Contudo, quando o grito ressoou, circulando pelo terraço numa súbita brisa de ar fresco, abriu os olhos num ápice. Os músicos pararam de tocar e todos os pensamentos relaciona- dos com a sessão fotográfica se dissiparam da mente de Harper. Até do calor se esqueceu, o sangue gelou-se-lhe nas veias.
Vito Bianchi já estava em pânico há vários minutos.
— Encontraram-na? — exigiu saber. — Onde é que ela está?

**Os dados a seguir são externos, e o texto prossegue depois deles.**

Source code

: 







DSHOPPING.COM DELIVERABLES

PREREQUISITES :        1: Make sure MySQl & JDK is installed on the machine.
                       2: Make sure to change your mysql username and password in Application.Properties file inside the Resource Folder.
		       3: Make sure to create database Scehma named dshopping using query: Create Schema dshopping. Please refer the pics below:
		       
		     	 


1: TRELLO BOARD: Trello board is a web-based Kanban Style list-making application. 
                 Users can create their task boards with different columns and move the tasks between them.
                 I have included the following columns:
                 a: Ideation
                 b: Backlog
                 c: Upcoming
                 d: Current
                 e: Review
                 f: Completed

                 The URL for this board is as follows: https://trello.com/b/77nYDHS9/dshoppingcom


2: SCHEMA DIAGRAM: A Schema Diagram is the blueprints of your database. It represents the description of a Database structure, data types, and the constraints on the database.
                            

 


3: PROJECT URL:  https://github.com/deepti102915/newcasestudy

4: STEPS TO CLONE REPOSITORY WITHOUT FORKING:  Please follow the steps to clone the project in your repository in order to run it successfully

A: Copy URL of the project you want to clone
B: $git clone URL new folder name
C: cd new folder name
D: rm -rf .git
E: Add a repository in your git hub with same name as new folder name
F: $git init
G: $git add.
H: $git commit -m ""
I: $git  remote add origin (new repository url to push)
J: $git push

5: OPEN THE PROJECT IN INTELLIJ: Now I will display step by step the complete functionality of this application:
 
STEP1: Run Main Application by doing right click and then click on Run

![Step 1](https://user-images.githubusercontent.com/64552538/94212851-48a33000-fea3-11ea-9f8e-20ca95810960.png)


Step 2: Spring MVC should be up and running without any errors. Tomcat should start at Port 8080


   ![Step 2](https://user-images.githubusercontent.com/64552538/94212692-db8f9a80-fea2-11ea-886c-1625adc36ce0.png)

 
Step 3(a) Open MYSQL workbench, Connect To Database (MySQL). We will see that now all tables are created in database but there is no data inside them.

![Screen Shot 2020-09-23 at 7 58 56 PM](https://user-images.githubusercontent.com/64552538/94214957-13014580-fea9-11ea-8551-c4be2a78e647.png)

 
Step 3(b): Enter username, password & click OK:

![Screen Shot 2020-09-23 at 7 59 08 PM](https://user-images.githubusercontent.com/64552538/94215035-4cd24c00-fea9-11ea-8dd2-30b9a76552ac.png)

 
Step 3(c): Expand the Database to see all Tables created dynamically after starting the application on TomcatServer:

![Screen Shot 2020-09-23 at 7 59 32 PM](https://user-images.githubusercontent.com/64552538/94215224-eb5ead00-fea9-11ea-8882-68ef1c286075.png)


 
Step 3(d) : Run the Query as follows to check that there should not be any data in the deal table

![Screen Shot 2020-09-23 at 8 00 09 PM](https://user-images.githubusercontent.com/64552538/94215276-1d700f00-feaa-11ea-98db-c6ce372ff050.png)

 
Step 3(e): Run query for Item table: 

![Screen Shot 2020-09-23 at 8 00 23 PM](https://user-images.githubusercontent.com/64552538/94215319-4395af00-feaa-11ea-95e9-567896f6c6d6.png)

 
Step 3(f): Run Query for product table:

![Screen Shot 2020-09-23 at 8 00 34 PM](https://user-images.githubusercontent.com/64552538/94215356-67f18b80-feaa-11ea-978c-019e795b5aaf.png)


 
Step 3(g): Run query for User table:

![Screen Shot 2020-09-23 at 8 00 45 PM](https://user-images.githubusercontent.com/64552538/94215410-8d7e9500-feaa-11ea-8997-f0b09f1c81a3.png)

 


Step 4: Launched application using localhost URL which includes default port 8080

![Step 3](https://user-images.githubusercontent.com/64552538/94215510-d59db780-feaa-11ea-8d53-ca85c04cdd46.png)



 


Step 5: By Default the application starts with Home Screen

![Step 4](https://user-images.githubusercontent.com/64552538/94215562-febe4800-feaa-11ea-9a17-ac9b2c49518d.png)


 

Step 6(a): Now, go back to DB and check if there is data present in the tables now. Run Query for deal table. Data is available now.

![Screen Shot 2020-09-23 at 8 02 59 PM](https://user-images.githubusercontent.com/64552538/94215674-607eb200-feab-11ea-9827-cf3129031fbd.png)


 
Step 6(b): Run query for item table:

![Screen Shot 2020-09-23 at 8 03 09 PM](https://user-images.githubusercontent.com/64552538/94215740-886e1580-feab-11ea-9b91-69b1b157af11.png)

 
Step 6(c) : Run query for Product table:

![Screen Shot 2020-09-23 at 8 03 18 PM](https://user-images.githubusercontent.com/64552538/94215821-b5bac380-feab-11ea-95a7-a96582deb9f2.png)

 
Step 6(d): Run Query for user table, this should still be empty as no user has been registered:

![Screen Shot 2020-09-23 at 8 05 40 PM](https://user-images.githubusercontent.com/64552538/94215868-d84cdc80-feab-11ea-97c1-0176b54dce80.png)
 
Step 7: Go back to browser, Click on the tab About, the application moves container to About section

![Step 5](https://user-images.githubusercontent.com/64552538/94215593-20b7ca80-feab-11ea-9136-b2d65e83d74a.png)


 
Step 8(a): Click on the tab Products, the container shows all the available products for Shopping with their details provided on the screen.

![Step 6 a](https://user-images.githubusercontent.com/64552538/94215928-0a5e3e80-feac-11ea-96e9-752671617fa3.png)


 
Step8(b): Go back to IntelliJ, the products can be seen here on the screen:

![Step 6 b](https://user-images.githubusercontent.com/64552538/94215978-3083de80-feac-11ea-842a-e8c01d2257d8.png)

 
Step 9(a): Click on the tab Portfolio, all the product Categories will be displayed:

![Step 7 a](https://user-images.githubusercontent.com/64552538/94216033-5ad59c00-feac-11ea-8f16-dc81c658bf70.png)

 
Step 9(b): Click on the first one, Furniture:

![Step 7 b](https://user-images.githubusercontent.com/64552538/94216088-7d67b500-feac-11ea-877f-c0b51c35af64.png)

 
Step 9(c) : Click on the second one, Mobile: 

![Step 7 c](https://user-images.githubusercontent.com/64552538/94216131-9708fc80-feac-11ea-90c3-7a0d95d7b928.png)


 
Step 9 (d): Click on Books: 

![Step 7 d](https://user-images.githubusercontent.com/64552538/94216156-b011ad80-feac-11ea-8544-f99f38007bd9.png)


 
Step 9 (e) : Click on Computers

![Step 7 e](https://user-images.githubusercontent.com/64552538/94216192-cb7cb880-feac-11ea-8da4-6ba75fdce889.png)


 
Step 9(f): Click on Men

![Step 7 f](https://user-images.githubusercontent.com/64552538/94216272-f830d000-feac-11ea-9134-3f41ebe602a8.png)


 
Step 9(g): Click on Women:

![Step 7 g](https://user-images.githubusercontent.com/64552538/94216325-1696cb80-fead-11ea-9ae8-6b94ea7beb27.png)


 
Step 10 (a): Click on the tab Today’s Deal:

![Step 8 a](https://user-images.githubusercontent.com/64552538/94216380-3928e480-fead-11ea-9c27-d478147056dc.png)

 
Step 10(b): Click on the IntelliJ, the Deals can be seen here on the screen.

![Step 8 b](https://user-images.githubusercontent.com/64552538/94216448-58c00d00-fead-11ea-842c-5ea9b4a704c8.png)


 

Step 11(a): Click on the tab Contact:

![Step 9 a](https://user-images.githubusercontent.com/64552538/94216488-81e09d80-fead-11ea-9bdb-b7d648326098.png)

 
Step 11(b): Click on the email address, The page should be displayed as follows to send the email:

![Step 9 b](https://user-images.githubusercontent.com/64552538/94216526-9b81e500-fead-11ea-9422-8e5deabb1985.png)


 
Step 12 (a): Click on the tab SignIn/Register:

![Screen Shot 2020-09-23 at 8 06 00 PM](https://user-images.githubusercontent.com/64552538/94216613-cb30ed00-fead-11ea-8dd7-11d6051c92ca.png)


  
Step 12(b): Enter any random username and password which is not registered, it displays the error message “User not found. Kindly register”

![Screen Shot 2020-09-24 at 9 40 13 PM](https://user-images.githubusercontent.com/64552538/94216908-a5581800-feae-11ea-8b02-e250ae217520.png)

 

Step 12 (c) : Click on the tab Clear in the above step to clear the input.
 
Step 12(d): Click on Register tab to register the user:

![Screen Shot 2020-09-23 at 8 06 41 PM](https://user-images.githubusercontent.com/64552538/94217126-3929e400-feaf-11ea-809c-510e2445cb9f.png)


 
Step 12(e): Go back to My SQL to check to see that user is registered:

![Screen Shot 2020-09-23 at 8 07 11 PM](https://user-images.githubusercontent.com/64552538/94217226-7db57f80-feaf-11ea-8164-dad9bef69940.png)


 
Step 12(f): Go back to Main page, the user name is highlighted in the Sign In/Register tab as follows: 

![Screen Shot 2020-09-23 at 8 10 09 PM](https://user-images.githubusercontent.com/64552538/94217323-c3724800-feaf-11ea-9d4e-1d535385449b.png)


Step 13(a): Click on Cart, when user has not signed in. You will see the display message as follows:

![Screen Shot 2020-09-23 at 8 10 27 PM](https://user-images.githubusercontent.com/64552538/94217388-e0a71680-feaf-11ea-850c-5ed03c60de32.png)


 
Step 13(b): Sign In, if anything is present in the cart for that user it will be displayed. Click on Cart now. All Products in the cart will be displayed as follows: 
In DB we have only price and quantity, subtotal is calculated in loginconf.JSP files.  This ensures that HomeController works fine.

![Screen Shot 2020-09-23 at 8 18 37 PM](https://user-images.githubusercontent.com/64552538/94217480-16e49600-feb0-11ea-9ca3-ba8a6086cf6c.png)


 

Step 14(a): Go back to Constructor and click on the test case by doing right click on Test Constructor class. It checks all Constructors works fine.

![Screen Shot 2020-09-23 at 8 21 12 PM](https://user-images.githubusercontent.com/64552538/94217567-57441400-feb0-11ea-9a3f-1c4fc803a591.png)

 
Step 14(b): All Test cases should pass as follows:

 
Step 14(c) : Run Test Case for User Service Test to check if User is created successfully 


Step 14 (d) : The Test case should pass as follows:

— Não tarda nada aparece, signore — fora a resposta da organizadora do casamento. — É uma ilha pequena. Não há muitos sítios aonde a sua filha pudesse ter ido, e as três damas de honor estão à procura dela. Tenho a certeza de que vamos poder avançar daqui a muito pouco.
— Descontrai, amore — disse-lhe Paola. — Sabes como esta revista é importante para ela. Devem estar a tirar-lhe mais uma fotografia.
Vito obrigou-se a sorrir. Para a mulher, era fácil estar calma. Ela não fazia ideia da discussão que ele tivera com Eva nessa manhã. Do mesmo modo que não fazia ideia de que dois criminosos haviam entrado na ilha pela calada, misturados com o resto dos convidados.
Mas pelo menos isso já estava tratado. Fizera exatamente o que eles lhe pediram; terá sido possivelmente a pior coisa que alguma vez tivera de fazer. Mas se eles cumprissem o prometido, deixá-lo-iam finalmente em paz. O assédio constante. As ameaças à família. Tudo aquilo ia finalmente parar.
Foi até à janela e abriu as portadas. A música do terraço vogou até si, enchendo o pátio lá em baixo.
— Fottuto inferno — sussurrou. — Onde é que ela está?
— Vito... — Paola pousou uma mão no seu ombro. — Está só alguns minutos atrasada. Nada mais.
Ele encarou-a de frente, mas não conseguiu dizer nada. Durante um ano inteiro, fora tão bem-sucedido a garantir que ela não sabia de nada do sarilho em que estavam metidos. Estrebuchara e suplicara, fez tudo — mesmo tudo — o que pôde para impedir que os seus credores lhe batessem à porta.
— Tens razão — disse. — É claro.
Paola pegou-lhe nas mãos e começou a oscilar ao som distante do quarteto de cordas.
— A Eva casa-se hoje — disse ela, sorrindo-lhe. — A nossa filha mais velha. Daqui a uma série de anos, vamos recordar este dia como um dos mais felizes das nossas vidas.
Vito oscilou com ela, deixando que o guiasse. Um dos dias mais felizes das suas vidas... Perguntou-se se Eva ainda acharia isso, depois de, naquela manhã, ter ficado a saber a verdade. Depois de saber o que ele fizera.
Inspirou fundo. Não era preciso nada disto. O tormento chegara ao fim. A qualquer momento, Eva chegaria e ia levá-la ao altar. Em seguida, depois do casamento, conversariam. Ele explicaria tudo — o perigo de que os poupara — e ela perdoar-lhe-ia. Compreenderia.
Puxou Paola um pouco mais para si, assumindo as rédeas da dança enquanto o quarteto continuava a tocar.
— A Eva casa-se hoje — repetiu. — É um dos dias mais felizes das nossas vidas.
Foi então que outro som ecoou, derramando-se pelas portadas abertas e afogando instantaneamente a música.
Sentindo o pânico de volta, Vito correu para a janela, mas no pátio não havia nada que se visse; devia ter vindo de um outro lugar qualquer na ilha. Não que ele precisasse de ver. Sabia exatamente o que ouvira.
Um grito. Um inequívoco som de terror.